Orange-bellied parrots are small parrots that measure about 8 inches in length when fully grown. They forage on the ground or in low shrubs. They feed on a variety of seeds (from grasses, saltbush and sea heath) as well as berries.

Adult male orange-bellied parrots have bright green feathers on their back and wings, yellow feathers on their underside and tail, and a patch of orange feathers on their belly. Their primary feathers are bright blue and they have a bar of turquoise feathers above their bill that stretches across their forehead. Adult female orange-bellied parrots and juveniles are not as brightly colored as adult males.

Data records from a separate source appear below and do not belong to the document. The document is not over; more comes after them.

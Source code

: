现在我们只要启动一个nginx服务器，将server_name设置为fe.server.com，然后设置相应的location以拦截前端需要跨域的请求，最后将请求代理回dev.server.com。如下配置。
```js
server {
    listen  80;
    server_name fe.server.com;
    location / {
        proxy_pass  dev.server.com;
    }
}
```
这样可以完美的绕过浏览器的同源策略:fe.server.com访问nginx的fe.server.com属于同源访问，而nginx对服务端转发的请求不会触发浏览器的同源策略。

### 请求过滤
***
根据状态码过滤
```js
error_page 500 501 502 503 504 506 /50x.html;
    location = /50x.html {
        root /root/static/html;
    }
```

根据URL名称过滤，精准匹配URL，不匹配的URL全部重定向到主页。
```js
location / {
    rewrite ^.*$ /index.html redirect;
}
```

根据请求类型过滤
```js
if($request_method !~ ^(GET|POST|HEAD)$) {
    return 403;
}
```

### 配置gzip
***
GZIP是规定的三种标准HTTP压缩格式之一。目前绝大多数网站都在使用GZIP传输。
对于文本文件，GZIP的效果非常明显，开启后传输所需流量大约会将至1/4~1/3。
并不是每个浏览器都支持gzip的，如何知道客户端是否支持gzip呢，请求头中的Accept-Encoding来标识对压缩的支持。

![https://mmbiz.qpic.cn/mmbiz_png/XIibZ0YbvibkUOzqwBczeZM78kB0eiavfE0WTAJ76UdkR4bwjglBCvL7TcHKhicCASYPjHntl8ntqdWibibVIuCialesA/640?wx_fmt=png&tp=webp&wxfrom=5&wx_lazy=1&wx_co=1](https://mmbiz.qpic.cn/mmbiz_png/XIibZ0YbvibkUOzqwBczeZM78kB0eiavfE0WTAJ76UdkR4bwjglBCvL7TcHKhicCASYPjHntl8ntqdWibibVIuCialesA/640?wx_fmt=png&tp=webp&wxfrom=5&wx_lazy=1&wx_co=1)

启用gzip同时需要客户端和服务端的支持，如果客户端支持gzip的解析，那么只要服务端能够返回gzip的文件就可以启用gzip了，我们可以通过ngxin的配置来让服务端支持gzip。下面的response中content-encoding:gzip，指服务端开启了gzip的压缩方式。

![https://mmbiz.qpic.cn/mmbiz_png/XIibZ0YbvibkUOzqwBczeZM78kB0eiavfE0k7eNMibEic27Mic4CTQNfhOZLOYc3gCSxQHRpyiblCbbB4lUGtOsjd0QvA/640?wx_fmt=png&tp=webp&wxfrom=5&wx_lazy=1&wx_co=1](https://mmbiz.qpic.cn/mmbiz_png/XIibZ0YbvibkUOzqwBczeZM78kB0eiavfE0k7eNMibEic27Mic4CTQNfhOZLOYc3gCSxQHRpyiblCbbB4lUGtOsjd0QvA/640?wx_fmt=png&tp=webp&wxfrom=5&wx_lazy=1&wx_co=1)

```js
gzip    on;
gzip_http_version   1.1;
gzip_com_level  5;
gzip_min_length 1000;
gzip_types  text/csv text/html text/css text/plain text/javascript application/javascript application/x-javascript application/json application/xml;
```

The vocalizations produced by orange-bellied parrots include a soft tinkling song, a rapid chatter call and a shriller alarm call. Their calls can be distinguished by their metallic "buzzy" quality.

When foraging, orange-bellied parrots are often found in pairs or small flocks. They entire population gathers together to migrate.

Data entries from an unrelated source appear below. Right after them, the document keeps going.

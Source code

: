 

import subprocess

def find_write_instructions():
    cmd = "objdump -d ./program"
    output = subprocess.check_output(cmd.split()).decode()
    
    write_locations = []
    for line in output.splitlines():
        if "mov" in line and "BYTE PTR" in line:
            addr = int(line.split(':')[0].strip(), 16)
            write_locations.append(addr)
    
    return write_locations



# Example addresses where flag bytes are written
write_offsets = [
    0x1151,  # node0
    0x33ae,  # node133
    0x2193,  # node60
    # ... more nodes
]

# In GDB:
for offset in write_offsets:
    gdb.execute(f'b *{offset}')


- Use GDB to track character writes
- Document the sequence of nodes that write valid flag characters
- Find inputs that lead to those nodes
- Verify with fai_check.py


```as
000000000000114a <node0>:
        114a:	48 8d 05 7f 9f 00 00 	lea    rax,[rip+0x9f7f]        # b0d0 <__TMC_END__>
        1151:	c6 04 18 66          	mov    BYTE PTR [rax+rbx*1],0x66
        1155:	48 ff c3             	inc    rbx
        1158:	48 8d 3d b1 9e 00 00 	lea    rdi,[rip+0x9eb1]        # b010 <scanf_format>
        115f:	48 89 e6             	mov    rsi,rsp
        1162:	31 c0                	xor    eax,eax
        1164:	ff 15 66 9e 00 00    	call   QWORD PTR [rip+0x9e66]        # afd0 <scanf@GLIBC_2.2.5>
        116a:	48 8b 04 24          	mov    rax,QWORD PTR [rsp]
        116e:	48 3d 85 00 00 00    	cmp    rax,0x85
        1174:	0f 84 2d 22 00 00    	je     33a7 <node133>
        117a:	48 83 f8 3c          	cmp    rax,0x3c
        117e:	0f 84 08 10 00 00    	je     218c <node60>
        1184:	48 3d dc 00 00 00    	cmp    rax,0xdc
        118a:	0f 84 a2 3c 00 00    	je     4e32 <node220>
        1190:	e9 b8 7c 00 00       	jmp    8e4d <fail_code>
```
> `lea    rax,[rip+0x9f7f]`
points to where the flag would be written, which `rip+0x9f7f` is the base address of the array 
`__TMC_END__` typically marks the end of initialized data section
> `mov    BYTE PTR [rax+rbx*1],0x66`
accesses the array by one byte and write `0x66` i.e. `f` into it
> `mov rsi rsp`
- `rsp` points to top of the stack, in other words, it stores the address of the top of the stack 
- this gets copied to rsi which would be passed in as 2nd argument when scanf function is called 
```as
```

Orange-bellied parrots are one of only two species of parrots that migrate (the other species is the swift parrot). Both species—the orange-bellied parrot and the swift parrot—breed in Tasmania during the summer months and then migrate across the Bass Straight to mainland Australia where they spend the winter months.


The breeding habitat of orange-bellied parrots include eucalypt forest and rainforest habitats in Tasmania that border moorlands. Breeding season lasts from October to January. Each pair raises only one brood consisting of 4 or 5 white eggs.

Like many species of parrots, orange-bellied parrots nest in hollows. After breeding (and before migrating), orange-bellied parrots leave the forests to forage in open habitats such as saltmarshes, beaches, dunes and shrublands. When the summer comes to a close and cooler weather sets in, orange-bellied parrots migrate to mainland Australia.


Fewer than 50 individuals remain in the wild and the population has been declining rapidly in recent years. Recent estimates cite the wild population as low as 35 individuals. There are approximately 160 birds in captive breeding programs.

Concern for the status of the orange-bellied parrot is so great that numerous organizations have banded together in an effort to save the orange-bellied parrot. The conservation team includes the State Governments of Victoria, South Australia and Tasmania, the Commonwealth Government, the Royal Australasian Ornithologists Union and the World Wildlife Fund.

Conservationists have identified multiple threats that face the orange-bellied parrot. These include fragmentation and degradation of their winter habitat, competition for food and nesting sites with introduced bird species, alteration of breeding habitat and increased pressure from introduced predators. Since their population is so small, orange-bellied parrots are susceptible to decline as a result of random events such as storms and disease.

In May 2011, ten orange-bellied parrots were captured from the wild and taken to Healesville Sanctuary, a zoo in Victoria, Australia that specializes in breeding native Australian wildlife in captivity. There, the ten newly-captured orange-bellied parrots will be placed with 80 others already at the sanctuary in an effort to bolster the genetic diversity in the captive population.


Orange-bellied parrots are one of six species of grass parrots (Neophema), a group of true parrots endemic to Australia. Other grass parrots include the blue-winged parrot, elegant parrot, rock parrot, turquoise parrot, Bourke's parrot and scarlet-chested parrot.